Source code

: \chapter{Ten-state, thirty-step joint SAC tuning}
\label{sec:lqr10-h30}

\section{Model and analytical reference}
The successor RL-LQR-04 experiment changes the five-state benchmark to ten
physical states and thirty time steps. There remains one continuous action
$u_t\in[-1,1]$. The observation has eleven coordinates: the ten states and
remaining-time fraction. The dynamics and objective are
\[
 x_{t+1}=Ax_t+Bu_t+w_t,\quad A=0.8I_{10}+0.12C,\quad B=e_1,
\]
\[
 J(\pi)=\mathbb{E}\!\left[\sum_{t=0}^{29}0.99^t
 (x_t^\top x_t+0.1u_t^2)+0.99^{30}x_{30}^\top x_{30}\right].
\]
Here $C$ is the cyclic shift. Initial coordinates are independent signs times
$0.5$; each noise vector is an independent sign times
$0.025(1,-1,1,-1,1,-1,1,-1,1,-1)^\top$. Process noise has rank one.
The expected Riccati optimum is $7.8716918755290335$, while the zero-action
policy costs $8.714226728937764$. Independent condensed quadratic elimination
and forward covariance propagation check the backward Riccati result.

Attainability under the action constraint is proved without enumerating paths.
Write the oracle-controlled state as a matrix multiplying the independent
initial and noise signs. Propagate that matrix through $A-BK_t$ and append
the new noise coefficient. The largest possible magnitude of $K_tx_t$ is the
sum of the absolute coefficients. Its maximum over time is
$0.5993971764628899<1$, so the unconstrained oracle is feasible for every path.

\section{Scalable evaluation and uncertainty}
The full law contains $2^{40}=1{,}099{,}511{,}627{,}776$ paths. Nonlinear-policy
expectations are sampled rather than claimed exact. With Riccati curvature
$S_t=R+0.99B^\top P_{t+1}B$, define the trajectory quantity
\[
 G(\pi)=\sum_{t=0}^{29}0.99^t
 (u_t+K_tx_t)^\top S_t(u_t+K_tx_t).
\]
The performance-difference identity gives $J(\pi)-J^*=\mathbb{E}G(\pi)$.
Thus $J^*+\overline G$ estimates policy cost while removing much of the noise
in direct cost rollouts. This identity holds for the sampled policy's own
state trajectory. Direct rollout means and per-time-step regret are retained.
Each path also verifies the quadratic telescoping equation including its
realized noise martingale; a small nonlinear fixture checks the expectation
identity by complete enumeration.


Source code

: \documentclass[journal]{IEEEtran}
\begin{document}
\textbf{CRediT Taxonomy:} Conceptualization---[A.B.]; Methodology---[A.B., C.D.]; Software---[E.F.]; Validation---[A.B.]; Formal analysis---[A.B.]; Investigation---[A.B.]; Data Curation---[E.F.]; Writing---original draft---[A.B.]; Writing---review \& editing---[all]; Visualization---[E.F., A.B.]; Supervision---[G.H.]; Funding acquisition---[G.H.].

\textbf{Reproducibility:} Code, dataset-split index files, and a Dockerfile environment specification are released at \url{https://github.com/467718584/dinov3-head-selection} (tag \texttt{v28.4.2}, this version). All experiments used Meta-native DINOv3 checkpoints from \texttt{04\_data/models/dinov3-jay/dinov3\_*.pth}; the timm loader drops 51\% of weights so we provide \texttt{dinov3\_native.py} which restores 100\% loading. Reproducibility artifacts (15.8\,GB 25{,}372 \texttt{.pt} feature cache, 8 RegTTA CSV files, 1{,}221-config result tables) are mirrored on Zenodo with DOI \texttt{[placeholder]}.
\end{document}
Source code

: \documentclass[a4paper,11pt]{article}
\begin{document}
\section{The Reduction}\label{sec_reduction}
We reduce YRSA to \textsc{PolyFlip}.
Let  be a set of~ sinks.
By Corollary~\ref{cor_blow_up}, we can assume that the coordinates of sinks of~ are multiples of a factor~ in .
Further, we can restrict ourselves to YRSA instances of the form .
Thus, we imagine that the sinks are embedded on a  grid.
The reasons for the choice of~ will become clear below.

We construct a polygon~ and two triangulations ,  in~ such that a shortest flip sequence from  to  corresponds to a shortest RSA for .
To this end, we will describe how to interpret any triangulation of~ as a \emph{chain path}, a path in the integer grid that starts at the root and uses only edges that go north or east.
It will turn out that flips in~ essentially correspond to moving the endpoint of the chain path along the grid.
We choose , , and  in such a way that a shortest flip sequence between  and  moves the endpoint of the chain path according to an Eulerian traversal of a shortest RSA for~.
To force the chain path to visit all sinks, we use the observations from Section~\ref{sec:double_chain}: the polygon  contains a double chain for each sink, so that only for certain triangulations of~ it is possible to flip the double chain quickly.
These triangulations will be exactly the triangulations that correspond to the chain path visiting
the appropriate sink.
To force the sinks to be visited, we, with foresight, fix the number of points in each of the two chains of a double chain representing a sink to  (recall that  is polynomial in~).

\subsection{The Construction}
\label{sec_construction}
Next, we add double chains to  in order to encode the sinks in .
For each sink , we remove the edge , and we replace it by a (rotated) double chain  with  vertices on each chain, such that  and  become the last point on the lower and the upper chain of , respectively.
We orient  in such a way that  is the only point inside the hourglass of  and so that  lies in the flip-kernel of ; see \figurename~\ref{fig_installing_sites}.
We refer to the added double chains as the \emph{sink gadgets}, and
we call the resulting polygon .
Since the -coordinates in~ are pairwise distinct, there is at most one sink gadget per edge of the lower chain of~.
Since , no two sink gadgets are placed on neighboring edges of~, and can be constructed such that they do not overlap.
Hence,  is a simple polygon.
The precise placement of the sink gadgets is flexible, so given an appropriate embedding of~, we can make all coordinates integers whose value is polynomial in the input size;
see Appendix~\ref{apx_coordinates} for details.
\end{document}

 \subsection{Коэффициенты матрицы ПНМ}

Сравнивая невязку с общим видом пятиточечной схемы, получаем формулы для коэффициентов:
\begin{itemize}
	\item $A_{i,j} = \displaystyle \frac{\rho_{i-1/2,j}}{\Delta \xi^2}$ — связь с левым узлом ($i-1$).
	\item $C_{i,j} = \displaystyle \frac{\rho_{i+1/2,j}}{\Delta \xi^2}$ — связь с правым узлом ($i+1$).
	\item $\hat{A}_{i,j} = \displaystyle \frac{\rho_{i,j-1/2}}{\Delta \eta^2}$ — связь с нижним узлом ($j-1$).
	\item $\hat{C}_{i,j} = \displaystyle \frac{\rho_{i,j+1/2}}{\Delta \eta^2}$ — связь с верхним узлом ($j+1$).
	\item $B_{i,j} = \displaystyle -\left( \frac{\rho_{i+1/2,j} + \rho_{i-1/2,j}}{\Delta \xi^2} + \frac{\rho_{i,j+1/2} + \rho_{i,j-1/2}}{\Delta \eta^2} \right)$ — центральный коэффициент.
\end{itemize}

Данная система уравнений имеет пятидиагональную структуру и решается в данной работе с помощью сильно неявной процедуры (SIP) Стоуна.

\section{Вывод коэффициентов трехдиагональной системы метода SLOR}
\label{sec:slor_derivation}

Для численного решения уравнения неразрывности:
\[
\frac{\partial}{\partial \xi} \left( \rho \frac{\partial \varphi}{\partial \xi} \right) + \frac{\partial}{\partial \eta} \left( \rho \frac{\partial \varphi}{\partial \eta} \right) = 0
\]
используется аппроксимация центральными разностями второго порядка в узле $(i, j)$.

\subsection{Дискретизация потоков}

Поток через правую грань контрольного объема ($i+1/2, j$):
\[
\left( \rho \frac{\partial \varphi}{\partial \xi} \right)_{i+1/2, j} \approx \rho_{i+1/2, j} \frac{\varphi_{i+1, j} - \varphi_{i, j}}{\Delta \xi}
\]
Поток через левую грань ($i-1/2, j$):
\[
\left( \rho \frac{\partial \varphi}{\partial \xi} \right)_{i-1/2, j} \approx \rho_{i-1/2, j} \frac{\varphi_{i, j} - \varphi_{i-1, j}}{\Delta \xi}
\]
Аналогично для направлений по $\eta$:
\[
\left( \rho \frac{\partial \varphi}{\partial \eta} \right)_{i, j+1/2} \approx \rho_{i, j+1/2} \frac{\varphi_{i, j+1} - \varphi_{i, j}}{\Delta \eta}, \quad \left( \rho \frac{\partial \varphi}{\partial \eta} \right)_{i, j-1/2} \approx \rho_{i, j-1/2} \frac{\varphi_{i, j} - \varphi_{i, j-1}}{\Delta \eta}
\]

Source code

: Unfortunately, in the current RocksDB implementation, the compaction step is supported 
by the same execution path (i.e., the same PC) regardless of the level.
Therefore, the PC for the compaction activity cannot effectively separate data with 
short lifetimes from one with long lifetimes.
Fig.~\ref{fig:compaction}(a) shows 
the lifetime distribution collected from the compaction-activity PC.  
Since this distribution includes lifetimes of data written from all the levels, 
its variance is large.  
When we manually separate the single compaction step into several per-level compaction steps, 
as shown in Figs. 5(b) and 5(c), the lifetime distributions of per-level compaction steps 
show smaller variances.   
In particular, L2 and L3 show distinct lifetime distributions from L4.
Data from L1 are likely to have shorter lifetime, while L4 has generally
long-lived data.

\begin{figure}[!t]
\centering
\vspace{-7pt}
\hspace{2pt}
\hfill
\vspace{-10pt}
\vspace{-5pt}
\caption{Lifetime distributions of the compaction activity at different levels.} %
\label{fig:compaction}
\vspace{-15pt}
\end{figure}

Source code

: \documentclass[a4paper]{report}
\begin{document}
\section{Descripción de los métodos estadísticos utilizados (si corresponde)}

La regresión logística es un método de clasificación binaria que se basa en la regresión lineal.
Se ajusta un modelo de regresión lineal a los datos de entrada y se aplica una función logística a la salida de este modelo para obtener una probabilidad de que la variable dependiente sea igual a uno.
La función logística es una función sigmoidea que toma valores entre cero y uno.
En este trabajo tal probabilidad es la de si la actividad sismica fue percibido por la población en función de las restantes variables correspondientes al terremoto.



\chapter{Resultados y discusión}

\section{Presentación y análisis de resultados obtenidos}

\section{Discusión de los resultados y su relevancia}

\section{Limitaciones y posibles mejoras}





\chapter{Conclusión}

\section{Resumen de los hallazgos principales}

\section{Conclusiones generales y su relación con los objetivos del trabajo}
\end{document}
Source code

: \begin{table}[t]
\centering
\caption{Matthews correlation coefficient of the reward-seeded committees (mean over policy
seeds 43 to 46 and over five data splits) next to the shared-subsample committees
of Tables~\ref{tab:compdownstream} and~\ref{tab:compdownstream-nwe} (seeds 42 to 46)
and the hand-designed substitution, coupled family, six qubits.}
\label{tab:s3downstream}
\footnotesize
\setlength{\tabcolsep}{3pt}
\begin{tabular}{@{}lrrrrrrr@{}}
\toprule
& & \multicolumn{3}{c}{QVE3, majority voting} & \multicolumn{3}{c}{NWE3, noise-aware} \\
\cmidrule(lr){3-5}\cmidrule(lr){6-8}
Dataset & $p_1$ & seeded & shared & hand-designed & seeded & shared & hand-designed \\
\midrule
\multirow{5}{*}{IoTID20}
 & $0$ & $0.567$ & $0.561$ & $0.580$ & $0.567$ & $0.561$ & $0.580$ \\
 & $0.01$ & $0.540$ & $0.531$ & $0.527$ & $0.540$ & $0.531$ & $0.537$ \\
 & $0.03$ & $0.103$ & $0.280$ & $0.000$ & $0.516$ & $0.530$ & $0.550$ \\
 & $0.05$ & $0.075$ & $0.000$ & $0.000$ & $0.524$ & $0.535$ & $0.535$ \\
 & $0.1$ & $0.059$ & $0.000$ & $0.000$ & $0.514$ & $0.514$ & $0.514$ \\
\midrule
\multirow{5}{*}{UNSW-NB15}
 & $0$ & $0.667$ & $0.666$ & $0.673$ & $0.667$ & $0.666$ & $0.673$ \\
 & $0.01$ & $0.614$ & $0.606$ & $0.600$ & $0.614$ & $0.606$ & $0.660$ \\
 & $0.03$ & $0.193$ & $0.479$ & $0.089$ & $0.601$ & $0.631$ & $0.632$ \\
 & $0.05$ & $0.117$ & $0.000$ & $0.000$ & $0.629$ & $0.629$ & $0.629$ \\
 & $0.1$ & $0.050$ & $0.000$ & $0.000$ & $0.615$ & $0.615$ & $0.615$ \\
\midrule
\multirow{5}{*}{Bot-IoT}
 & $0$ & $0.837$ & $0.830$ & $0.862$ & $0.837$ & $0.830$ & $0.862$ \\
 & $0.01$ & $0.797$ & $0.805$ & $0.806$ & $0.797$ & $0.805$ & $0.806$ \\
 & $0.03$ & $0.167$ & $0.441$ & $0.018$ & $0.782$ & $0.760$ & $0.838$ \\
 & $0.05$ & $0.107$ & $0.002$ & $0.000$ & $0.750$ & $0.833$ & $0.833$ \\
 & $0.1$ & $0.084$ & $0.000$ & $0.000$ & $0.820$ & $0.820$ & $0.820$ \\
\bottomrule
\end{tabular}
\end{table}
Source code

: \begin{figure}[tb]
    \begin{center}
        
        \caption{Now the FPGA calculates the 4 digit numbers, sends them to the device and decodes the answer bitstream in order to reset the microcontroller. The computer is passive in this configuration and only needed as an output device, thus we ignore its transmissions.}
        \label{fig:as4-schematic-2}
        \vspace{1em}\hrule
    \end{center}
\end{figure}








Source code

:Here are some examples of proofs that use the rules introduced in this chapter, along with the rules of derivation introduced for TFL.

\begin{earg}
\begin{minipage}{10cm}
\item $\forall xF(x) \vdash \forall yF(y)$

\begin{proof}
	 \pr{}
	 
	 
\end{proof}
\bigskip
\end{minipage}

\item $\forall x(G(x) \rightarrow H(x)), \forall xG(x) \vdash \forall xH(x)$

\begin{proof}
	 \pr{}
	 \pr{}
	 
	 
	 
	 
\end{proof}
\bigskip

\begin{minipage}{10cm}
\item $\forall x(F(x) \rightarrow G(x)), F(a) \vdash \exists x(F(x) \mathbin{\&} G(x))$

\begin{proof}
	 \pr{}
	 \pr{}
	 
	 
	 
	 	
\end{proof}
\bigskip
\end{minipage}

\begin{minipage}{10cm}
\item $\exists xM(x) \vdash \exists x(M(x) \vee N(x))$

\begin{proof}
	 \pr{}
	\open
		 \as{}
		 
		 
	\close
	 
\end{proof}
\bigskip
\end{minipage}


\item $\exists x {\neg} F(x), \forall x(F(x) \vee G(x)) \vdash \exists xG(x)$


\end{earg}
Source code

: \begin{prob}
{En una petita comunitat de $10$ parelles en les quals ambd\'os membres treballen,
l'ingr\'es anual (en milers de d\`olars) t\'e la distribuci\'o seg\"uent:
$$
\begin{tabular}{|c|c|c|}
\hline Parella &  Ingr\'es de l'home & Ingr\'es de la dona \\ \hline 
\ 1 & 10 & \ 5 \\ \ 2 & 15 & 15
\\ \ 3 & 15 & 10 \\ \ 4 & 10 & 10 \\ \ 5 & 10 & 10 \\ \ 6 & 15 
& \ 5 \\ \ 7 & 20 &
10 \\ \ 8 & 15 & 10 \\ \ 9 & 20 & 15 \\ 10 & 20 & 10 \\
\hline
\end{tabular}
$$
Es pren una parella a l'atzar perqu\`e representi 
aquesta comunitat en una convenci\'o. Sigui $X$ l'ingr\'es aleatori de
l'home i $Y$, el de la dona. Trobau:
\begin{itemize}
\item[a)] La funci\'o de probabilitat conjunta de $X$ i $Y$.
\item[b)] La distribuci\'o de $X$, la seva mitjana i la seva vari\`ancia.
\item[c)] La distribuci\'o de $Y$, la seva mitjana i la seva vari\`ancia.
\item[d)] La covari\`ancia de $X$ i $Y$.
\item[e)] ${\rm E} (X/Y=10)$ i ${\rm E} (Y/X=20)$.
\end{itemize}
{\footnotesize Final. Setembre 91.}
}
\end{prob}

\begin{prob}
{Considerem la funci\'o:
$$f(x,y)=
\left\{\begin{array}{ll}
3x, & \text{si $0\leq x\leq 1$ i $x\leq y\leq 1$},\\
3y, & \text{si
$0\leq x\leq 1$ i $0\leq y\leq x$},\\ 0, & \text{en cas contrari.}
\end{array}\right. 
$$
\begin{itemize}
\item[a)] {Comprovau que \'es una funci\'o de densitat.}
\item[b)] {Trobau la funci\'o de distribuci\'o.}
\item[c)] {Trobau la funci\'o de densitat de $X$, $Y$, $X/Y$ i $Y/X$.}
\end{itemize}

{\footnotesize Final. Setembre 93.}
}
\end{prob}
┄┄┄┄┄┄┄┄┄┄┄┄┄┄┄┄┄┄┄┄
**THE TASK:**
Which of the lines in the data contain the string "probabilidad"? Return each one.

**EXPECTED ANSWER:**
Se ajusta un modelo de regresión lineal a los datos de entrada y se aplica una función logística a la salida de este modelo para obtener una probabilidad de que la variable dependiente sea igual a uno.
En este trabajo tal probabilidad es la de si la actividad sismica fue percibido por la población en función de las restantes variables correspondientes al terremoto.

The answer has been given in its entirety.